C’est l’Allemagne qui n’a pas voulu entériner l’accord trouvé en trilogue entre le Parlement européen, le Conseil de l’UE et la Commission européenne en décembre dernier. À défaut de soutien du FDP, troisième parti de la coalition gouvernementale d'Olaf Scholz Manon qui a alerté l’opinion sur les conséquences – bureaucratiques –de la directive sur les PME allemandes faisant le tissu économique du pays, Berlin a annoncé ne pas voter le texte.
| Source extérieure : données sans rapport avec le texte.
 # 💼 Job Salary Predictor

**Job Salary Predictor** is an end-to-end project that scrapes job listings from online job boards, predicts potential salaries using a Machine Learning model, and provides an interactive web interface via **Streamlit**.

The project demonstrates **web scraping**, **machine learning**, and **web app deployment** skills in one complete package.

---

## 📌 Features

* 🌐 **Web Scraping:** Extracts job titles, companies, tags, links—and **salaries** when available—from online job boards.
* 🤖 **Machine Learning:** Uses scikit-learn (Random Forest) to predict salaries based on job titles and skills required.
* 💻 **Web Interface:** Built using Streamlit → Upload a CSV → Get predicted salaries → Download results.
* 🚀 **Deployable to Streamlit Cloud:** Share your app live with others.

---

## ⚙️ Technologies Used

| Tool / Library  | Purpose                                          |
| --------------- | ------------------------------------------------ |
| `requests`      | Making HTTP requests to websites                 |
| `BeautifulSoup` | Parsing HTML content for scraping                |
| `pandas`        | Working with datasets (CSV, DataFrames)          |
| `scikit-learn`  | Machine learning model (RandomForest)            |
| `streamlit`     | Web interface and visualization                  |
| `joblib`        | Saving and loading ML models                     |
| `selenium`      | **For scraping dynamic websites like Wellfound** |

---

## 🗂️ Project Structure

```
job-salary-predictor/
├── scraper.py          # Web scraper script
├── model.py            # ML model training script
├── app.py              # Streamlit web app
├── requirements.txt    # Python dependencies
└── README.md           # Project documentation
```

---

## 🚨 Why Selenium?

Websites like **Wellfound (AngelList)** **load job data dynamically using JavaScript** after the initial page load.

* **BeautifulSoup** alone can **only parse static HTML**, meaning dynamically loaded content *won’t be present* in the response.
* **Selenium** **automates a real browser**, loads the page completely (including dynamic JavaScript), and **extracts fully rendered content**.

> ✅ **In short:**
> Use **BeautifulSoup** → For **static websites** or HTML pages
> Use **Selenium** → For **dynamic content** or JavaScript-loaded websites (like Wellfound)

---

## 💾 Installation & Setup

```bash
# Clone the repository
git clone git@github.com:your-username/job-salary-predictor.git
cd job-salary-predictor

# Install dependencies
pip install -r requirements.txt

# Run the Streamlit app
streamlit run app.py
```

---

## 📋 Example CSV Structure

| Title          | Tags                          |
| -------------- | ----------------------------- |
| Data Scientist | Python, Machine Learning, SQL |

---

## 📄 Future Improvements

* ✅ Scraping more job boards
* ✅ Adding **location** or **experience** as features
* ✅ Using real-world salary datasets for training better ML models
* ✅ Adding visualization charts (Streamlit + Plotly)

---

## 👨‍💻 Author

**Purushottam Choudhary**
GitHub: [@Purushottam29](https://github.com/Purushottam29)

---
Manon Aubry, eurodéputée et ancienne porte-parole d’Oxfam, dans un communiqué accuse “la France [qui]a semé la confusion au Conseil de l’Union européenne en demandant la veille du vote des États membres une nouvelle modification du projet de directive sur le devoir de vigilance des entreprises”. La militante écologiste rappelle “le chantage de dernière minute du gouvernement Macron pour obtenir l’exonération du secteur financier”. Selon Raphaël Glucksmann, qui s’exprimait sur X à 16h, le 14 février, c’est l’Italie qui a rejoint la position allemande.  D'autres États membres comme la Finlande ou encore l’Autriche suivent ce courant.

“Aucune entreprise, quelle que soit sa taille, n’est aujourd’hui réellement en mesure de contrôler l’entièreté de sa chaîne de valeur ou d’activité.”
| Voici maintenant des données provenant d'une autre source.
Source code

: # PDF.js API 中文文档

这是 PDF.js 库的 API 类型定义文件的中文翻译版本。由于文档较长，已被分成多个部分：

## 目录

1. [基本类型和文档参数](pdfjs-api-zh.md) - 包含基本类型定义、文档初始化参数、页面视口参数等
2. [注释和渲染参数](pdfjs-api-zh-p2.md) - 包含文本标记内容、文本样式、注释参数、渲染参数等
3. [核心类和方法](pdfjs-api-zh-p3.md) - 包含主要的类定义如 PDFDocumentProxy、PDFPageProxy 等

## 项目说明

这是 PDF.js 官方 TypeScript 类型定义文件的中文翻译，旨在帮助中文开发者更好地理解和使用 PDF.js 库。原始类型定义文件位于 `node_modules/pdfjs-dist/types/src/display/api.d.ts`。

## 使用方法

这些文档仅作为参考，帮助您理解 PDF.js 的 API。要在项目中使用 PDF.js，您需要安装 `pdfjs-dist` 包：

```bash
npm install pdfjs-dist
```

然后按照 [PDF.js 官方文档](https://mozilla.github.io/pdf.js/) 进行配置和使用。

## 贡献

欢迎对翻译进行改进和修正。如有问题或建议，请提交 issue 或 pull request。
Du côté des entreprises, on s’inquiète de l’arrivée de la directive. Plus ambitieux que la loi française de 2017 sur le sujet, le texte européen exigera de très gros efforts pour les 13 000 sociétés concernées. Le Medef avait déjà exprimé ses inquiétudes : “Aucune entreprise, quelle que soit sa taille, n’est aujourd’hui réellement en mesure de contrôler l’entièreté de sa chaîne de valeur ou d’activité. Les impacts opérationnels et financiers de ce texte sur nos entreprises sont difficilement mesurables et, de ce fait, n’ont pas été sérieusement évalués par une étude d’impact.” Il est rejoint par la confédération des PME (CPME), pour qui la directive européenne sur le devoir de vigilance ne doit pas être adoptée dans sa forme actuelle.
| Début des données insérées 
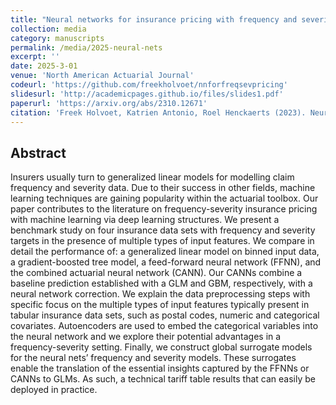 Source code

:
 ```yaml
---
title: "Neural networks for insurance pricing with frequency and severity data: a benchmark study from data preprocessing to technical tariff."
collection: media
category: manuscripts
permalink: /media/2025-neural-nets
excerpt: ''
date: 2025-3-01
venue: 'North American Actuarial Journal'
codeurl: 'https://github.com/freekholvoet/nnforfreqsevpricing'
slidesurl: 'http://academicpages.github.io/files/slides1.pdf'
paperurl: 'https://arxiv.org/abs/2310.12671'
citation: 'Freek Holvoet, Katrien Antonio, Roel Henckaerts (2023). Neural networks for insurance pricing with frequency and severity data: a benchmark study from data preprocessing to technical tariff. In <i>North Americal Actuarial Journal</i>.'
---
```


## Abstract
Insurers usually turn to generalized linear models for modelling claim frequency and severity data. Due to their success in other fields, machine learning techniques are gaining popularity within the actuarial toolbox. Our paper contributes to the literature on frequency-severity insurance pricing with machine learning via deep learning structures. We present a benchmark study on four insurance data sets with frequency and severity targets in the presence of multiple types of input features. We compare in detail the performance of: a generalized linear model on binned input data, a gradient-boosted tree model, a feed-forward neural network (FFNN), and the combined actuarial neural network (CANN). Our CANNs combine a baseline prediction established with a GLM and GBM, respectively, with a neural network correction. We explain the data preprocessing steps with specific focus on the multiple types of input features typically present in tabular insurance data sets, such as postal codes, numeric and categorical covariates. Autoencoders are used to embed the categorical variables into the neural network and we explore their potential advantages in a frequency-severity setting. Finally, we construct global surrogate models for the neural nets’ frequency and severity models. These surrogates enable the translation of the essential insights captured by the FFNNs or CANNs to GLMs. As such, a technical tariff table results that can easily be deployed in practice. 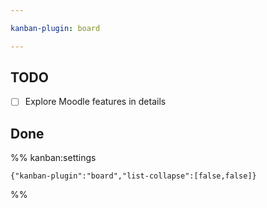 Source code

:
```yaml
---

kanban-plugin: board

---
```


## TODO

- [ ] Explore Moodle features in details


## Done





%% kanban:settings
```
{"kanban-plugin":"board","list-collapse":[false,false]}
```
%%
Pour être adoptée, la directive doit remporter une majorité de 15 États membres sur 27, représentant au moins 65 % de la population de l’Union européenne. Les défenseurs du texte s’inquiètent par ailleurs des élections européennes de juin prochain et, pour les Français, des sondages récents qui placent en pole position des intentions de vote le Rassemblement national. Qui a voté contre le texte au Parlement européen en juin 2023. Dans une tribune publiée dans Libération le 17 février 2024, des personnalités comme l'ex-ministre Corinne Lepage, l'eurodéputées Marie Toussaint, les avocats Sébastien Mabile et François de Cambiaire, alertent sur les risques du recul de l'Union par rapport à ce texte dont “l’adoption (...) constituerait un immense pas en avant dans la reprise en main de notre économie”, appellent les 27 États membres à “assumer leur responsabilité”, et invoquent un “enjeu de civilisation”.